Honk Kong daily South China Morning Post recently described him as a "tailor and professional dandy leading a colourful life", but the Italian artist Luca Rubinacci is much more than that. He belongs to the third generation of Rubinacci family, one of the bespoke tailoring company in both Italy and Europe.
When sharing with the Hong Kong daily his idea of fashion and style, Mr Rubinacci explained that he is not interested in fashion or design. His priority is beauty. Clothes are beautiful and well-made when they look good and when people can actually wear them, which means that the same cloth cannot fit everybody, and this is not just a problem of sizes. "People see things differently, but just because a pair of shoes are not for you, you cannot say 'I don't like them'. You can say it's not for me. Today people are too narrow minded, they don't have the personality, the bravery to mess with fashion. On the other side, you have guys wearing a red jacket and white trousers without knowing why they are wearing it, they just follow."
The Atelier Rubinacci was created in the early '30s by Gennaro Rubinacci. In Naples, he gained the name of arbiter elegantarum, and his boutique in the city centre, London House, was one of the favourite destination for artists such as Edoardo de Filippo and Vittorio de Sica, as well as for the whole Savoia family. By the end of the '30s, the Atelier Rubinacci gained lots of reputation in Europe as well as in the United States (New York) and Asia (Japan).

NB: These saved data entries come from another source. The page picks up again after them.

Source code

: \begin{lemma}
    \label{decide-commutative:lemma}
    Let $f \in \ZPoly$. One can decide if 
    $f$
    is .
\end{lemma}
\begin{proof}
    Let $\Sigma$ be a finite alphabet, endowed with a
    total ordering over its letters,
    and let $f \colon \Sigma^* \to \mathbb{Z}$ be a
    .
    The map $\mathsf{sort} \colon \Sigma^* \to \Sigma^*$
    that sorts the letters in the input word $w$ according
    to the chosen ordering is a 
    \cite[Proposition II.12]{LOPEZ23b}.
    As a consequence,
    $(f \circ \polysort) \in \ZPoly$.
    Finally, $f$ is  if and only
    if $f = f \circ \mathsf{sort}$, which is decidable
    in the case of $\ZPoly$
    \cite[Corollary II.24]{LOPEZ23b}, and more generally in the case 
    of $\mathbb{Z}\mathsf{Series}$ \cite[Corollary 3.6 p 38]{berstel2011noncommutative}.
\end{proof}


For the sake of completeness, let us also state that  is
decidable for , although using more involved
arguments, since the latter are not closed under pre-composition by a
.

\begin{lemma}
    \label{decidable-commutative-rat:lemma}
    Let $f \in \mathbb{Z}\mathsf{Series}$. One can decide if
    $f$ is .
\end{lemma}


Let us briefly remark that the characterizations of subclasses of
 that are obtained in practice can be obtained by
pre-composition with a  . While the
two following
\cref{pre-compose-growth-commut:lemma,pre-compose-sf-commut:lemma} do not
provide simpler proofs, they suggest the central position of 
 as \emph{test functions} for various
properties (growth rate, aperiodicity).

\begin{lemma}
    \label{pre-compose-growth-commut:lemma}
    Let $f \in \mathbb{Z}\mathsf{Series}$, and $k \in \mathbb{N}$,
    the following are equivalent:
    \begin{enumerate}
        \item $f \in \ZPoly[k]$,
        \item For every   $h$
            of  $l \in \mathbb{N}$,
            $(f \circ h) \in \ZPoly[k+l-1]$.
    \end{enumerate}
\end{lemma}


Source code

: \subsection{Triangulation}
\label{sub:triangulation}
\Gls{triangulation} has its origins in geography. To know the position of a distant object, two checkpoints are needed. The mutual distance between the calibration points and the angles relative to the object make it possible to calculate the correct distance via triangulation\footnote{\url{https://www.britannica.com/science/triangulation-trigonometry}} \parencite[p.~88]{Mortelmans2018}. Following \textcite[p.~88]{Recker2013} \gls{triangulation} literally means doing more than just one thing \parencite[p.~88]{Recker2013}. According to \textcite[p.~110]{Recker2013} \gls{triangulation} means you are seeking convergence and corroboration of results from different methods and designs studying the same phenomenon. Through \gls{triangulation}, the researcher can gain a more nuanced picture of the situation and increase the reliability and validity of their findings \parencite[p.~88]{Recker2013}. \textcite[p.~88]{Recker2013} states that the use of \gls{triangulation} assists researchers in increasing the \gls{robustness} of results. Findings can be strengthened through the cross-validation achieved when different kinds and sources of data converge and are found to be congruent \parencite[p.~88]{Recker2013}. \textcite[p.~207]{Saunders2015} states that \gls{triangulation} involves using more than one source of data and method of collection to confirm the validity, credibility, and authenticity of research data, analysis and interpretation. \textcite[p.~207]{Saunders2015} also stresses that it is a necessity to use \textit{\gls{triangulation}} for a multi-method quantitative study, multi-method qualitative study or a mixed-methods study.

The Rubinacci style has been deeply influenced by the Napolitan style, which is described by Luca Rubinacci as "a lifestyle concept, a way of dressing simply. We dress with comfort in mind, we don't dress too baggy or too tight, we dress more comfortably than the British. My grandfather was the inventor of the Neapolitan way of cutting the suit, so suits without padding, without the canvas. We took the British style and took away the padding on the shoulders. It was the 1930s and guys wanted something to wear on holidays, with a more relaxed fit, and that's how the Neapolitan cut was created." Many people loved it and that's why it became so famous.